Thoughts on Plan B
When I can hear a writer's speaking voice in their text, easy and authentic in tone and humanity, I more easily appreciate the point behind the writing. So many people can write, but so few can convey a conspiratorial wink or a bashful smile on paper merely through tone. Anne Lamott can do all of these things. Thus, I appreciate what she has to offer as a fellow creative spirit. I have loved her other books, partly because of their uniqueness and partly because I found
Bird By Bird
especially useful. I owe Lamott my return to writing regularly, because in that book she excused my cliches and my bad habits and my 'sh---y first drafts'. She told me that I absolutely was not alone in my exasperation or boredom as a writer. But we're not talking about
Bird By Bird
.
Let's get the elephant out of the room... George W. Bush is not eloquent, nor has he made stellar decisions in the last several years. He does not make me, a hard-core rightwing Californian, feel terribly safe. He bumbles and mumbles and laughs funny and undoubtedly finds poo-humor entertaining. But he is a good, kind man. And, best of all, he doesn't give a flying leap what Anne Lamott or any other crazy, leftist, hippy-elite, Marin resident thinks about him. Lamott is allowed her opinion, but talk about overkill. She should stick to truth and beauty, faith and humor. Criticism of anyone besides herself does not suit her.
That aside, I enjoyed Plan B. Lamott is wise in a cute way, but she can overstretch her limits, and she does too often in this book. Her inspiring moments were fewer and further between than in previous works, but each time a swell came my way I leapt for it. Her struggles as a liberal Christian, the single mother of an adolescent male, a former addict, an acclaimed writer under pressure to deliver a book that critics will feel is up to par... are honest. She takes unabashed digs at herself, even at her most flawed moments. Really brave authors strip themselves naked in front of their readers and then, rather than demurely covering themselves with the closest leaves or an awkwardly positioned arm and hand, they invite inspection. Lamott redeems herself in my eyes by admitting her own childishness:
'Others, of every race, came forward to support us, although they did not offer to help teach. I heard that people were talking behind our backs, and I wanted to call Veronica and tell on them'Pastor, Pastor, so-and-so was bearing false witness against us!' (74).
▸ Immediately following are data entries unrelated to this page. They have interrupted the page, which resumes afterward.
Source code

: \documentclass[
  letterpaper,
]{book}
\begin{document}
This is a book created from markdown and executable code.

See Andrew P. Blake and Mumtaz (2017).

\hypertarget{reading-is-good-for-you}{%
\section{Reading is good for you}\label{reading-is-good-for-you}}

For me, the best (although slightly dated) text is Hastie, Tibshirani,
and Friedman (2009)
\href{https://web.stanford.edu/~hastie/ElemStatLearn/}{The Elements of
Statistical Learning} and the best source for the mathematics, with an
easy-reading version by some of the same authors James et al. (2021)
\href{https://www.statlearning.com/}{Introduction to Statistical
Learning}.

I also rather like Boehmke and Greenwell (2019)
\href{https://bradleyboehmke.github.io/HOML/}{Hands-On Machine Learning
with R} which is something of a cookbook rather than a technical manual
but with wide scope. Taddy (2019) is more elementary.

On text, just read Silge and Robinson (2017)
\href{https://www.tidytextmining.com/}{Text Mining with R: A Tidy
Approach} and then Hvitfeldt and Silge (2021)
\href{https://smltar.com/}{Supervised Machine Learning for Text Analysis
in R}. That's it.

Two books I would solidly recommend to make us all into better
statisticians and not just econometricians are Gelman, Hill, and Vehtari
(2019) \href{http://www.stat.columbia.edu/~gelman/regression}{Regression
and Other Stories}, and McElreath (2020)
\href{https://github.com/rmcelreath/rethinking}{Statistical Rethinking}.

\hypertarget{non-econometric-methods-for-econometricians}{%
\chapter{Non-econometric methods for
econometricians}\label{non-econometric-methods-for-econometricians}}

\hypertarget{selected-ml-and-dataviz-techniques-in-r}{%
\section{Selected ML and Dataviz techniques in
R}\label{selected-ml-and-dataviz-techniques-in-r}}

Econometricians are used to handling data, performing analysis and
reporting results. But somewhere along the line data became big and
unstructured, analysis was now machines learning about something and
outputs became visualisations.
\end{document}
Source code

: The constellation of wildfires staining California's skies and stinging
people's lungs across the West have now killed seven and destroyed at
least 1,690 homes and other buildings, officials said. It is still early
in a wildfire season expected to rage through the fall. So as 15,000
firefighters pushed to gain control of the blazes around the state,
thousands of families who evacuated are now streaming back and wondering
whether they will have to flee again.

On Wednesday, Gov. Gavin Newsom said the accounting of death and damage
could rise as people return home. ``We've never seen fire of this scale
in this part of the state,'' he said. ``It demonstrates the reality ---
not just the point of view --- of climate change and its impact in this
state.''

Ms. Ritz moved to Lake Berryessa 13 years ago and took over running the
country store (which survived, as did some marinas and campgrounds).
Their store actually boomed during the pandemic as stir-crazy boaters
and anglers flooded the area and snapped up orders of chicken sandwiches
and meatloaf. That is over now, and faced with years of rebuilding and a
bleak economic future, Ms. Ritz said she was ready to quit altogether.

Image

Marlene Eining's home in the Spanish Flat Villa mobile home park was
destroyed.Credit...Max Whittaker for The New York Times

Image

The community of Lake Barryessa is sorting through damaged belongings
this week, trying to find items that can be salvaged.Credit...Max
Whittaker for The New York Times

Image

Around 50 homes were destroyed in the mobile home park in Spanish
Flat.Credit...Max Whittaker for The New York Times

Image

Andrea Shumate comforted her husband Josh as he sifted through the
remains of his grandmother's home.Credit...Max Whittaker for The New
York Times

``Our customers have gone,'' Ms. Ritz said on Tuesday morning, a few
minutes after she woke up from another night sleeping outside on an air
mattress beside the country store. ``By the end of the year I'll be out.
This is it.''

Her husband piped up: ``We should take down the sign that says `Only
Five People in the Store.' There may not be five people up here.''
Not beautiful writing, to be sure. But that's part of Lamott's mastery. Her tone is reinforced by her style, and it changes periodically to really make a specific point. In this case she writes like a child, foregoing her usual flowery prose and mature rhythm in order to give the most accurate interpretation of her emotion at the time. Anne Lamott, a brilliant writer and an intelligent woman, will attend her own pity parties as the guest of honor, and she isn't afraid to admit it.
In between her admissions of childishness, egocentrism, confusion and envy, Lamott's material sweeps me away like a familiar river. Like me, she does not 'have the right personality for Good Friday, for the crucifixion: [she'd] like to skip ahead to the resurrection. In fact, [she'd] like to skip ahead to the resurrection vision of one of the kids in [her] Sunday school, who drew a picture of the Easter Bunny outside the tomb: everlasting life, and a basket full of chocolates. Now you're talking.' For just a moment 'Octopus Head' and I see eye to eye.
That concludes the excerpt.